* **Problem to solve**:
From top to bottom, restate the entries below word for word.

----------

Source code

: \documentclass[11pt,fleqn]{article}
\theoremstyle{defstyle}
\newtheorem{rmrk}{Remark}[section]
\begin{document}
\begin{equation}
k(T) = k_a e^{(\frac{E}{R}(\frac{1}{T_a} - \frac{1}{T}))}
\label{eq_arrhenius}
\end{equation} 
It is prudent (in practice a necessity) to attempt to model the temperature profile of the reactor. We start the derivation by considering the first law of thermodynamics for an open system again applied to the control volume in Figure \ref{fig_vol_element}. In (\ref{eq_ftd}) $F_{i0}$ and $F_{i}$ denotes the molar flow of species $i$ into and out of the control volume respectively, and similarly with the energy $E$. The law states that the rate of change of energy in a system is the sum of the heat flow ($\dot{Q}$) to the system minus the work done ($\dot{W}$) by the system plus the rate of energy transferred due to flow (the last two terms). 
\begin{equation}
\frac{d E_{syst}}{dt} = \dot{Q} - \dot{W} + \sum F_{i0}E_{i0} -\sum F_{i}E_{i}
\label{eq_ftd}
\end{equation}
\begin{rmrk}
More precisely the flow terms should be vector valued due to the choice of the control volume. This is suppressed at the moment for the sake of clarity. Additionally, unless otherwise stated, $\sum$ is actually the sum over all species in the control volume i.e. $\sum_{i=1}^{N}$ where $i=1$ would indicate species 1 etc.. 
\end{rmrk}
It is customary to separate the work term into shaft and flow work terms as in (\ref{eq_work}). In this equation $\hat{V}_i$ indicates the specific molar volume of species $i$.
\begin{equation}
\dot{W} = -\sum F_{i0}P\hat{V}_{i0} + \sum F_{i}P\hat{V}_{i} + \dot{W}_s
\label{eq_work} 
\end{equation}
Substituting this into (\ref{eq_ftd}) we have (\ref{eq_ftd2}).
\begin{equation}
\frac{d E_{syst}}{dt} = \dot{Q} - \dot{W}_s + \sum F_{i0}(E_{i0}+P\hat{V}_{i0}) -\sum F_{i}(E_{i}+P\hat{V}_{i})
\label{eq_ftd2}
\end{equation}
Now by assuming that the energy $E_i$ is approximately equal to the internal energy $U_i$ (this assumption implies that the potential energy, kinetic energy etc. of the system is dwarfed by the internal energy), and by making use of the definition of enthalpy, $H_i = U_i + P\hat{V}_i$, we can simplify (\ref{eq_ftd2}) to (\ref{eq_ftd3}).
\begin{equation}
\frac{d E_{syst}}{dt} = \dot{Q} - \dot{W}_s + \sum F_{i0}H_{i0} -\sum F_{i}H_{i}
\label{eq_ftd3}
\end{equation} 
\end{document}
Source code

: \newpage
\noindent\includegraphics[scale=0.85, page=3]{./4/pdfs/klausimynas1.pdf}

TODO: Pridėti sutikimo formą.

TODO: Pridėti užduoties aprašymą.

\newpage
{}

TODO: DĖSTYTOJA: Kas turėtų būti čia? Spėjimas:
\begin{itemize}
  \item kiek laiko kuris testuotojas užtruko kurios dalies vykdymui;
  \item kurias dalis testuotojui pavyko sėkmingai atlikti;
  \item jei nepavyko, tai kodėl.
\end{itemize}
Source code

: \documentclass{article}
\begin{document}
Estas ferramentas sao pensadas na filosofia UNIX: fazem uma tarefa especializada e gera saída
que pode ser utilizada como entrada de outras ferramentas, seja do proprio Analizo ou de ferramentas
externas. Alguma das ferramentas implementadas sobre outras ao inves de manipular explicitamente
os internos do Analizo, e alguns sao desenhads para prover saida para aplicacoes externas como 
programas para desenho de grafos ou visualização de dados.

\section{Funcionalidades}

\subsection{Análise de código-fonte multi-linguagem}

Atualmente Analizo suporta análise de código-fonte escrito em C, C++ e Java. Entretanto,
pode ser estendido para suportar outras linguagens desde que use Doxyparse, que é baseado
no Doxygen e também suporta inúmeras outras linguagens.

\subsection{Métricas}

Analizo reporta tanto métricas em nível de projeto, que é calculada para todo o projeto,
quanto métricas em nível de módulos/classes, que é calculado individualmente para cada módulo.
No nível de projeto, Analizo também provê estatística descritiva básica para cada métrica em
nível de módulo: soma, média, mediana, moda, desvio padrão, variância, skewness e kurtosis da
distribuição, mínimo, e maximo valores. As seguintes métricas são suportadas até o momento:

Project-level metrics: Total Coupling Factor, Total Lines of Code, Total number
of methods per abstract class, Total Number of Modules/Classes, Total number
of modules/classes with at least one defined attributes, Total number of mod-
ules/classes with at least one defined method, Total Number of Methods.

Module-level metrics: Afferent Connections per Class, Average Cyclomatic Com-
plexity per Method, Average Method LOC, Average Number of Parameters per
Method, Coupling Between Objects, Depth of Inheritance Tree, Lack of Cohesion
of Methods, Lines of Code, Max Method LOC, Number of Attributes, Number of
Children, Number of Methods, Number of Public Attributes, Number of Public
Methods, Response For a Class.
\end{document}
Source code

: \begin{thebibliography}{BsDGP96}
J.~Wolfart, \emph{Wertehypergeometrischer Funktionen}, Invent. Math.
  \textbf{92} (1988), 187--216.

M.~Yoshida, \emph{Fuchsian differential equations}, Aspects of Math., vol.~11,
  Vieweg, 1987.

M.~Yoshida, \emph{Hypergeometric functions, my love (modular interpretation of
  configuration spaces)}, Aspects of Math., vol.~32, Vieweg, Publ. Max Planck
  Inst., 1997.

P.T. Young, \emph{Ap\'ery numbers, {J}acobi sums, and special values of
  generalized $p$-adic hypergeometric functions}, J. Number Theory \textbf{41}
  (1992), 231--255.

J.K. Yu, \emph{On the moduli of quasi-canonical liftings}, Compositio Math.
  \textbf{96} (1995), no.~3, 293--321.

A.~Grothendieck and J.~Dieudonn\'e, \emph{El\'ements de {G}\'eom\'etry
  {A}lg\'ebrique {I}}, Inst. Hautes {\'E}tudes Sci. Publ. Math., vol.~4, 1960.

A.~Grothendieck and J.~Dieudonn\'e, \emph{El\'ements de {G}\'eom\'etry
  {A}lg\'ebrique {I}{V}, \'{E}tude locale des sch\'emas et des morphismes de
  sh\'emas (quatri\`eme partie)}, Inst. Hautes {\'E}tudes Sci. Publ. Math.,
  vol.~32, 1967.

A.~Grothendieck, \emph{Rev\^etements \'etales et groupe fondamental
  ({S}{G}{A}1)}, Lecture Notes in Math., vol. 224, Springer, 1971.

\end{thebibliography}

----------

* **Response for this exercise**:
Source code

: \documentclass[11pt,fleqn]{article}
\theoremstyle{defstyle}
\newtheorem{rmrk}{Remark}[section]
\begin{document}
\begin{equation}
k(T) = k_a e^{(\frac{E}{R}(\frac{1}{T_a} - \frac{1}{T}))}
\label{eq_arrhenius}
\end{equation} 
It is prudent (in practice a necessity) to attempt to model the temperature profile of the reactor. We start the derivation by considering the first law of thermodynamics for an open system again applied to the control volume in Figure \ref{fig_vol_element}. In (\ref{eq_ftd}) $F_{i0}$ and $F_{i}$ denotes the molar flow of species $i$ into and out of the control volume respectively, and similarly with the energy $E$. The law states that the rate of change of energy in a system is the sum of the heat flow ($\dot{Q}$) to the system minus the work done ($\dot{W}$) by the system plus the rate of energy transferred due to flow (the last two terms). 
\begin{equation}
\frac{d E_{syst}}{dt} = \dot{Q} - \dot{W} + \sum F_{i0}E_{i0} -\sum F_{i}E_{i}
\label{eq_ftd}
\end{equation}
\begin{rmrk}
More precisely the flow terms should be vector valued due to the choice of the control volume. This is suppressed at the moment for the sake of clarity. Additionally, unless otherwise stated, $\sum$ is actually the sum over all species in the control volume i.e. $\sum_{i=1}^{N}$ where $i=1$ would indicate species 1 etc.. 
\end{rmrk}
It is customary to separate the work term into shaft and flow work terms as in (\ref{eq_work}). In this equation $\hat{V}_i$ indicates the specific molar volume of species $i$.
\begin{equation}
\dot{W} = -\sum F_{i0}P\hat{V}_{i0} + \sum F_{i}P\hat{V}_{i} + \dot{W}_s
\label{eq_work} 
\end{equation}
Substituting this into (\ref{eq_ftd}) we have (\ref{eq_ftd2}).
\begin{equation}
\frac{d E_{syst}}{dt} = \dot{Q} - \dot{W}_s + \sum F_{i0}(E_{i0}+P\hat{V}_{i0}) -\sum F_{i}(E_{i}+P\hat{V}_{i})
\label{eq_ftd2}
\end{equation}
Now by assuming that the energy $E_i$ is approximately equal to the internal energy $U_i$ (this assumption implies that the potential energy, kinetic energy etc. of the system is dwarfed by the internal energy), and by making use of the definition of enthalpy, $H_i = U_i + P\hat{V}_i$, we can simplify (\ref{eq_ftd2}) to (\ref{eq_ftd3}).
\begin{equation}
\frac{d E_{syst}}{dt} = \dot{Q} - \dot{W}_s + \sum F_{i0}H_{i0} -\sum F_{i}H_{i}
\label{eq_ftd3}
\end{equation} 
\end{document}
Source code

: \newpage
\noindent\includegraphics[scale=0.85, page=3]{./4/pdfs/klausimynas1.pdf}

TODO: Pridėti sutikimo formą.

TODO: Pridėti užduoties aprašymą.

\newpage
{}

TODO: DĖSTYTOJA: Kas turėtų būti čia? Spėjimas:
\begin{itemize}
  \item kiek laiko kuris testuotojas užtruko kurios dalies vykdymui;
  \item kurias dalis testuotojui pavyko sėkmingai atlikti;
  \item jei nepavyko, tai kodėl.
\end{itemize}
Source code

: \documentclass{article}
\begin{document}
Estas ferramentas sao pensadas na filosofia UNIX: fazem uma tarefa especializada e gera saída
que pode ser utilizada como entrada de outras ferramentas, seja do proprio Analizo ou de ferramentas
externas. Alguma das ferramentas implementadas sobre outras ao inves de manipular explicitamente
os internos do Analizo, e alguns sao desenhads para prover saida para aplicacoes externas como 
programas para desenho de grafos ou visualização de dados.

\section{Funcionalidades}

\subsection{Análise de código-fonte multi-linguagem}

Atualmente Analizo suporta análise de código-fonte escrito em C, C++ e Java. Entretanto,
pode ser estendido para suportar outras linguagens desde que use Doxyparse, que é baseado
no Doxygen e também suporta inúmeras outras linguagens.

\subsection{Métricas}

Analizo reporta tanto métricas em nível de projeto, que é calculada para todo o projeto,
quanto métricas em nível de módulos/classes, que é calculado individualmente para cada módulo.
No nível de projeto, Analizo também provê estatística descritiva básica para cada métrica em
nível de módulo: soma, média, mediana, moda, desvio padrão, variância, skewness e kurtosis da
distribuição, mínimo, e maximo valores. As seguintes métricas são suportadas até o momento:

Project-level metrics: Total Coupling Factor, Total Lines of Code, Total number
of methods per abstract class, Total Number of Modules/Classes, Total number
of modules/classes with at least one defined attributes, Total number of mod-
ules/classes with at least one defined method, Total Number of Methods.

Module-level metrics: Afferent Connections per Class, Average Cyclomatic Com-
plexity per Method, Average Method LOC, Average Number of Parameters per
Method, Coupling Between Objects, Depth of Inheritance Tree, Lack of Cohesion
of Methods, Lines of Code, Max Method LOC, Number of Attributes, Number of
Children, Number of Methods, Number of Public Attributes, Number of Public
Methods, Response For a Class.
\end{document}
Source code

: \begin{thebibliography}{BsDGP96}
J.~Wolfart, \emph{Wertehypergeometrischer Funktionen}, Invent. Math.
  \textbf{92} (1988), 187--216.

M.~Yoshida, \emph{Fuchsian differential equations}, Aspects of Math., vol.~11,
  Vieweg, 1987.

M.~Yoshida, \emph{Hypergeometric functions, my love (modular interpretation of
  configuration spaces)}, Aspects of Math., vol.~32, Vieweg, Publ. Max Planck
  Inst., 1997.

P.T. Young, \emph{Ap\'ery numbers, {J}acobi sums, and special values of
  generalized $p$-adic hypergeometric functions}, J. Number Theory \textbf{41}
  (1992), 231--255.

J.K. Yu, \emph{On the moduli of quasi-canonical liftings}, Compositio Math.
  \textbf{96} (1995), no.~3, 293--321.

A.~Grothendieck and J.~Dieudonn\'e, \emph{El\'ements de {G}\'eom\'etry
  {A}lg\'ebrique {I}}, Inst. Hautes {\'E}tudes Sci. Publ. Math., vol.~4, 1960.

A.~Grothendieck and J.~Dieudonn\'e, \emph{El\'ements de {G}\'eom\'etry
  {A}lg\'ebrique {I}{V}, \'{E}tude locale des sch\'emas et des morphismes de
  sh\'emas (quatri\`eme partie)}, Inst. Hautes {\'E}tudes Sci. Publ. Math.,
  vol.~32, 1967.

A.~Grothendieck, \emph{Rev\^etements \'etales et groupe fondamental
  ({S}{G}{A}1)}, Lecture Notes in Math., vol. 224, Springer, 1971.

\end{thebibliography}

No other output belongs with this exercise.